There are Kuki-Chin militant groups active in Bangladesh, India and Myanmar, and they pose a threat to regional security and stability.

Why Bangladesh’s Kuki National Front is Cause for Concern
Credit: Facebook/ Kuki-Chin National Front – KNF

On April 3 and 4, three branches of two banks were attacked and looted by militants of the Kuki-Chin National Front (KNF), an outlawed separatist organization based in the Chittagong Hill Tracks (CHT) in Bangladesh. In addition, a bank manager was abducted and security officials were attacked.

Soon after security officials carried out a coordinated operation against the KNF in Bandarban, and not only rescued the bank manager but also arrested Cheusim Bawm, one of the chief coordinators of the KNF central committee.

Set up in 2017 by Nathan Bom, a fine arts graduate from the University of Dhaka, the KNF was established to create an independent sovereign state for the Bawm people, comprising nine upazilas (subdistricts) within the Rangamati and Bandarban districts. The KNF is said to have around 2,000 members from six subgroups of the Kuki-Chin ethnic group – the Bom, Pangkhua, Lusai, Khumi, Mro, and Khiang.

Bom was previously affiliated with the Pahari Chhatra Parishad (PCP), which is the student branch of the Parbatya Chattagram Jana Samhati Samiti (PCJSS).

KNF members belong to the Kuki Chin, a conglomeration of various ethnic groups primarily residing in the Sylhet and Chittagong Hill Tracts regions of Bangladesh, the northeastern states of India, and the Chin state of Myanmar. These communities speak Tibeto-Burman languages and are referred to by various names in these regions. In India’s Manipur and Mizoram states, they are referred to as Kuki and Mizo, respectively, while in Myanmar they are known as Chin.

The KNF rose to prominence in May 2023 following an alleged execution of two Bangladesh Army soldiers in Bandarban that security officials blamed on the KNF. They revealed that the KNF had offered combat training and taught operational strategies to Jama’atul Ansar Fil Hindal Sharqiya members at KNF training camps in the CHT in October 2022.

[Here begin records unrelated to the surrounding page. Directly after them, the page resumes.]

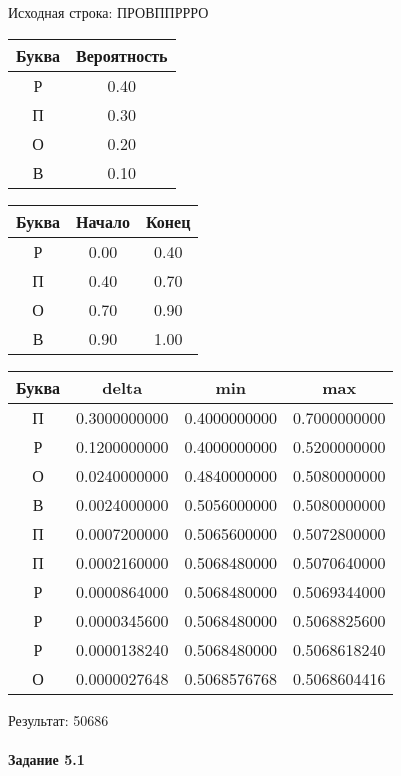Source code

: \documentclass[a4paper, 12pt]{article}
\begin{document}
Исходная строка: ПРОВППРРРО\
\begin{center}
 \begin{tabular}{ |c|c| } 
  \hline
     Буква & Вероятность \\ \hline
Р & 0.40\\\hline
П & 0.30\\\hline
О & 0.20\\\hline
В & 0.10
\\ \hline \end{tabular}
\end{center}
\begin{center}
 \begin{tabular}{ |c|c|c| } 
  \hline
     Буква & Начало & Конец \\ \hline
Р & 0.00 & 0.40\\\hline
П & 0.40 & 0.70\\\hline
О & 0.70 & 0.90\\\hline
В & 0.90 & 1.00
\\ \hline \end{tabular}
\end{center}
\begin{center}
 \begin{tabular}{ |c|c|c|c| } 
  \hline
     Буква & delta & min & max \\ \hline
П & 0.3000000000 & 0.4000000000 & 0.7000000000\\\hline
Р & 0.1200000000 & 0.4000000000 & 0.5200000000\\\hline
О & 0.0240000000 & 0.4840000000 & 0.5080000000\\\hline
В & 0.0024000000 & 0.5056000000 & 0.5080000000\\\hline
П & 0.0007200000 & 0.5065600000 & 0.5072800000\\\hline
П & 0.0002160000 & 0.5068480000 & 0.5070640000\\\hline
Р & 0.0000864000 & 0.5068480000 & 0.5069344000\\\hline
Р & 0.0000345600 & 0.5068480000 & 0.5068825600\\\hline
Р & 0.0000138240 & 0.5068480000 & 0.5068618240\\\hline
О & 0.0000027648 & 0.5068576768 & 0.5068604416
\\ \hline \end{tabular}
\end{center}
Результат: 50686
\pagebreak
\paragraph{Задание 5.1}
\end{document}
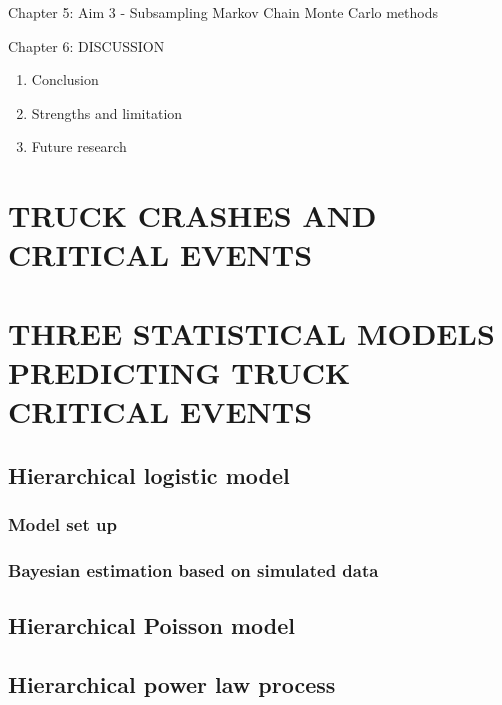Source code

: \documentclass[12pt]{book}
\numberwithin{equation}{chapter}
\providecommand{\tightlist}{%
  \setlength{\itemsep}{0pt}\setlength{\parskip}{0pt}}
\begin{document}
Chapter 5: Aim 3 - Subsampling Markov Chain Monte Carlo methods

Chapter 6: DISCUSSION

\begin{enumerate}
\def\labelenumi{\Alph{enumi}.}
\tightlist
\item
  Conclusion
\item
  Strengths and limitation
\item
  Future research
\end{enumerate}

\hypertarget{truck-crashes-and-critical-events-1}{%
\chapter{TRUCK CRASHES AND CRITICAL EVENTS}\label{truck-crashes-and-critical-events-1}}

\hypertarget{three-statistical-models-predicting-truck-critical-events}{%
\chapter{THREE STATISTICAL MODELS PREDICTING TRUCK CRITICAL EVENTS}\label{three-statistical-models-predicting-truck-critical-events}}

\hypertarget{hierarchical-logistic-model}{%
\section{Hierarchical logistic model}\label{hierarchical-logistic-model}}

\hypertarget{model-set-up}{%
\subsection{Model set up}\label{model-set-up}}

\hypertarget{bayesian-estimation-based-on-simulated-data}{%
\subsection{Bayesian estimation based on simulated data}\label{bayesian-estimation-based-on-simulated-data}}

\hypertarget{hierarchical-poisson-model}{%
\section{Hierarchical Poisson model}\label{hierarchical-poisson-model}}

\hypertarget{hierarchical-power-law-process}{%
\section{Hierarchical power law process}\label{hierarchical-power-law-process}}
\end{document}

According to officials of the Rapid Action Battalion (RAB), an anti-terrorism unit of the Bangladesh Police, the KNF’s strategy is aimed at securing autonomy for the Kuki-Chin people along the Myanmar-Bangladesh border through armed struggle. They were prepared to attack important installations and individuals if required. To achieve their objectives, the group enlisted young males from a minimum of 19 districts, transported them to the mountains, and put them through intense combat training.

Soon after their involvement with Jama’atul Ansar Fil Hindal Sharqiya, Bangladeshi law enforcement agencies initiated a series of military operations and some 20 KNF members were apprehended along with firearms. In the remote districts of Rangamati, Khagrachari, and Bandarban, the KNF had emerged as a new source of concern.

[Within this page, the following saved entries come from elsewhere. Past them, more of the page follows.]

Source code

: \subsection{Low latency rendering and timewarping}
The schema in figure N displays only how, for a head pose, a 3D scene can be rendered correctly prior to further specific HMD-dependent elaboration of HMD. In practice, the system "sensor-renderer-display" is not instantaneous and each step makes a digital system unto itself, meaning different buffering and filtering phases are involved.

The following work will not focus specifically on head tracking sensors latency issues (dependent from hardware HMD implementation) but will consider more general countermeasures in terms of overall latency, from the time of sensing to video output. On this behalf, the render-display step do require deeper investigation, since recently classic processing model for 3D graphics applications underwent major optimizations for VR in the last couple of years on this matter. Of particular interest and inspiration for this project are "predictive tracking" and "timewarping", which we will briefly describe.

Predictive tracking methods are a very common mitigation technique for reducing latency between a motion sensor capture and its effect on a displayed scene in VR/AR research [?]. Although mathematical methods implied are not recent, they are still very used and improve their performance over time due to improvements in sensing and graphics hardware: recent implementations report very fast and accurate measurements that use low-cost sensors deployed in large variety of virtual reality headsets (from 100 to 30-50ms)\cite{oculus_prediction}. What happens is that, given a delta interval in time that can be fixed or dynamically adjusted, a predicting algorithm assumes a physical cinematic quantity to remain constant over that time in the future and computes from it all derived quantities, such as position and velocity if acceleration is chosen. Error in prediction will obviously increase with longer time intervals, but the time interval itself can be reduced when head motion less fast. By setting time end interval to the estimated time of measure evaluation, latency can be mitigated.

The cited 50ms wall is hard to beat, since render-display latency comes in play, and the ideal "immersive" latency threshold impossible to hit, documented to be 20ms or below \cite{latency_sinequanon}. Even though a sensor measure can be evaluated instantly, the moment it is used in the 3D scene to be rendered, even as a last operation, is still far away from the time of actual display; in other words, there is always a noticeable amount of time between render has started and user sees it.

Following the recent violent attacks on banks and law enforcement agency members, a Peace Establishment Committee was formed to foster dialogue and reconciliation between the government and the KNF. Two rounds of direct talks took place on November 5, 2023, and March 5, 2024, which led to the signing of two memorandums of understanding relating to KNF’s cessation of armed activities in the hill tracts. However, the KNF has continued to engage in armed activities in violation of the MoUs.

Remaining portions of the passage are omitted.